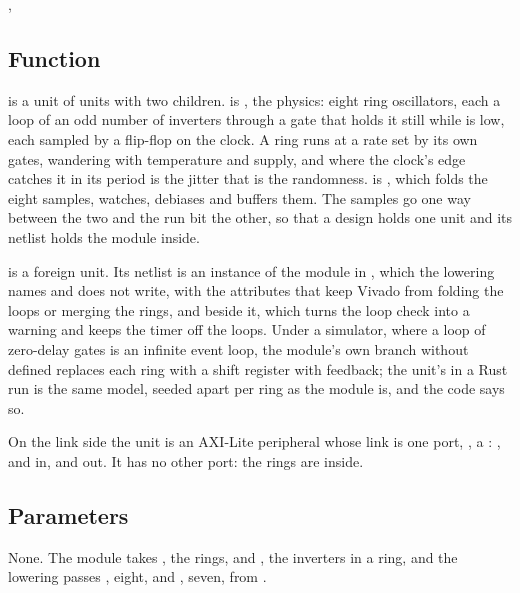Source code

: 
%
{, }

\subsection*{Function}

 is a unit of units with two children.  is
, the physics: eight ring oscillators, each a loop of an
odd number of inverters through a gate that holds it still while
 is low, each sampled by a flip-flop on the clock. A ring
runs at a rate set by its own gates, wandering with temperature and
supply, and where the clock's edge catches it in its period is the
jitter that is the randomness.  is , which folds
the eight samples, watches, debiases and buffers them. The samples go
one way between the two and the run bit the other, so that a design
holds one unit and its netlist holds the module inside.

 is a foreign unit. Its netlist is an instance of the
module  in , which
the lowering names and does not write, with the attributes that keep
Vivado from folding the loops or merging the rings, and
 beside it, which turns the loop check into a
warning and keeps the timer off the loops. Under a simulator, where a
loop of zero-delay gates is an infinite event loop, the module's own
branch without  defined replaces each ring with a
shift register with feedback; the unit's  in a Rust run is
the same model, seeded apart per ring as the module is, and the code
says so.

On the link side the unit is an AXI-Lite peripheral whose link is one
port, , a : , 
and  in,  and  out. It has no
other port: the rings are inside.

\subsection*{Parameters}

None. The module takes , the rings, and , the
inverters in a ring, and the lowering passes , eight, and
, seven, from .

-*-*-

### What you will do
Reproduce, exactly as they stand in the data above, the lines from the one that holds "holds one unit" to the one that holds "beside it, which turns the loop check into a", inclusive.

### Answer to this problem
holds one unit and its netlist holds the module inside.

 is a foreign unit. Its netlist is an instance of the
module  in , which
the lowering names and does not write, with the attributes that keep
Vivado from folding the loops or merging the rings, and
 beside it, which turns the loop check into a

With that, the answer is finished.